TASK DIRECTIONS
Below are the records; count the lines that include the string "Basic" and give only that number.

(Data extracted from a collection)
:::

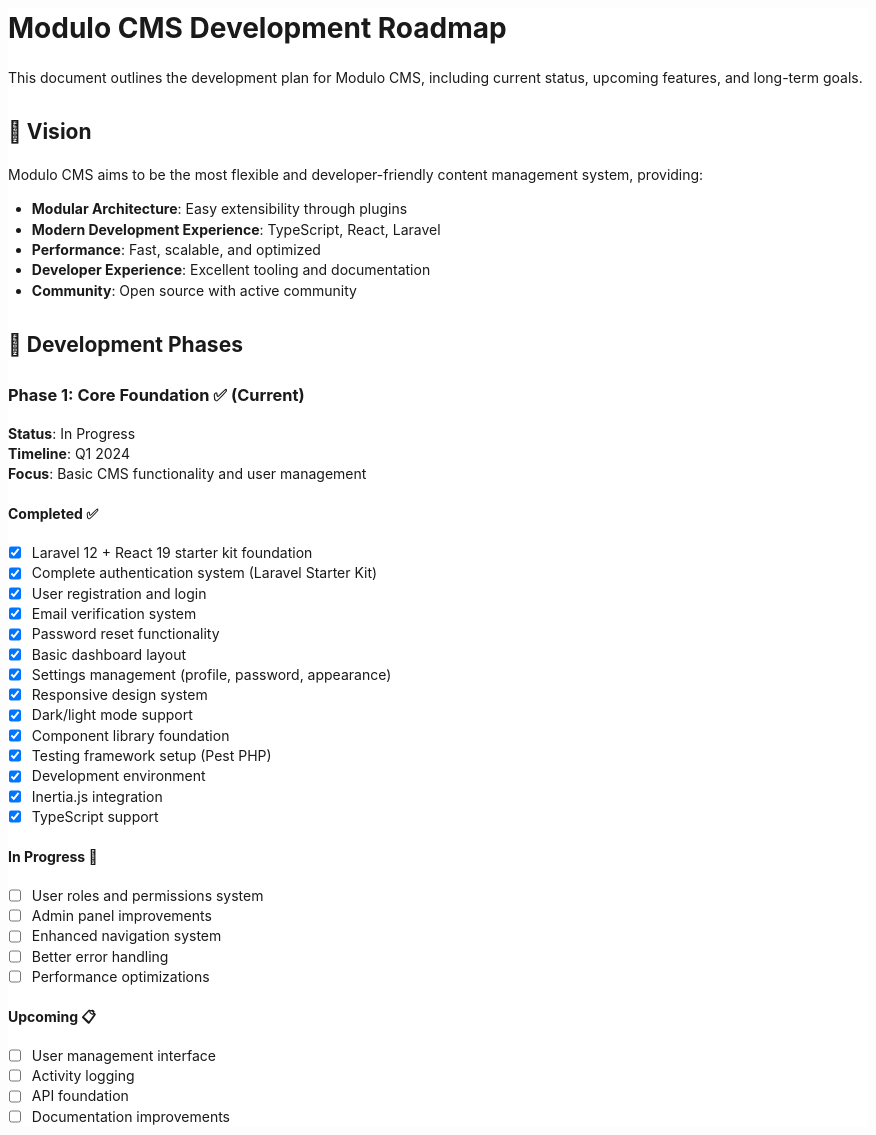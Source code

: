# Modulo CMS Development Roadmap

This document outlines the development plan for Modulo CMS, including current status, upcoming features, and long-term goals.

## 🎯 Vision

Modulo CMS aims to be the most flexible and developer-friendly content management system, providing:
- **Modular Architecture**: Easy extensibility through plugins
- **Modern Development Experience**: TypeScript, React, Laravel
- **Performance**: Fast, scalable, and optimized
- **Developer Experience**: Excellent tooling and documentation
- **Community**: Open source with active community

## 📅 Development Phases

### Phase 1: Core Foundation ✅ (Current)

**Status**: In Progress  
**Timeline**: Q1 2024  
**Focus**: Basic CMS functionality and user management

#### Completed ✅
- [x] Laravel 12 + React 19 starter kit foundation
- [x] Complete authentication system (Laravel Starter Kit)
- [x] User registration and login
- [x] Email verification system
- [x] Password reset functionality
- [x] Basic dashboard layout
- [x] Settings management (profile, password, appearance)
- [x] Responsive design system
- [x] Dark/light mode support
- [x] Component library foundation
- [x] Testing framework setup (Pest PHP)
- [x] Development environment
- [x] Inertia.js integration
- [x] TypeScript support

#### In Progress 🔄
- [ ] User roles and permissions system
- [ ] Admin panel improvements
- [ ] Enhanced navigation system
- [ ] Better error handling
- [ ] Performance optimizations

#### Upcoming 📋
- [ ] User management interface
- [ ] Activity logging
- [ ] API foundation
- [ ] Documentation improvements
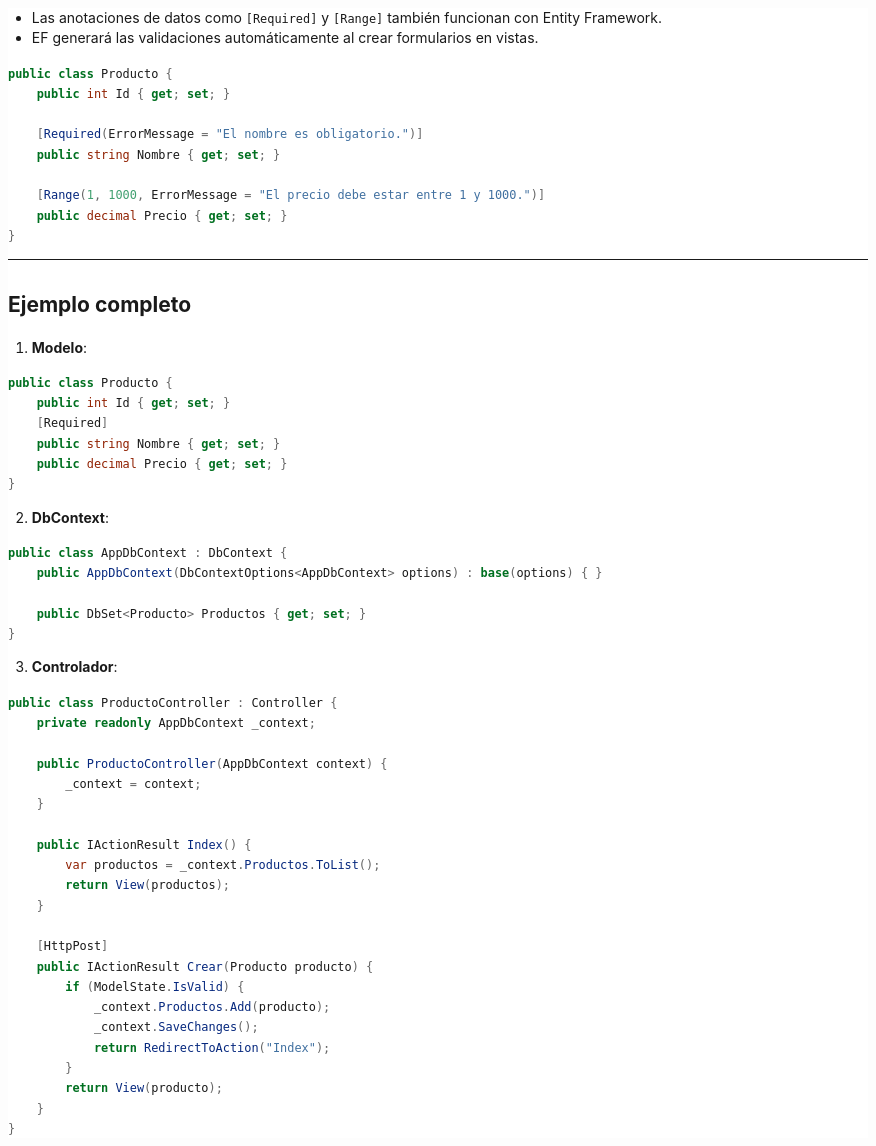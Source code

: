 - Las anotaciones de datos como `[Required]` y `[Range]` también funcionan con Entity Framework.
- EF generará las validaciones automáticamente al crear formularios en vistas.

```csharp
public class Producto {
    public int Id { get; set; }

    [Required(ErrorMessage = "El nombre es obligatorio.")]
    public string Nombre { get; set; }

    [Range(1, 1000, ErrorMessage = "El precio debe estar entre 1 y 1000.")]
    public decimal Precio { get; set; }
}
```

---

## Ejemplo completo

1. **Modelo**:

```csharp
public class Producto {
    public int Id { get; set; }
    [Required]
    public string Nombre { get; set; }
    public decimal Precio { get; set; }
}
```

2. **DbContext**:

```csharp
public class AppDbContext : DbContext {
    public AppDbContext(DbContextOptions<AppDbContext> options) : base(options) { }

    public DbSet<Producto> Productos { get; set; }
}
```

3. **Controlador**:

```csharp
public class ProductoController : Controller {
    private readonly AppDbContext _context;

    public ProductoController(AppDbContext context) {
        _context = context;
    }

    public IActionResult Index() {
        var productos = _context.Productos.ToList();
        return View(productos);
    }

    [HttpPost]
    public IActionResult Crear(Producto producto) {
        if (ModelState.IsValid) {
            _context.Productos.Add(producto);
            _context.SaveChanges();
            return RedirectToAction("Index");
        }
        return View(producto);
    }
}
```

:::

RESPONSE BELOW
2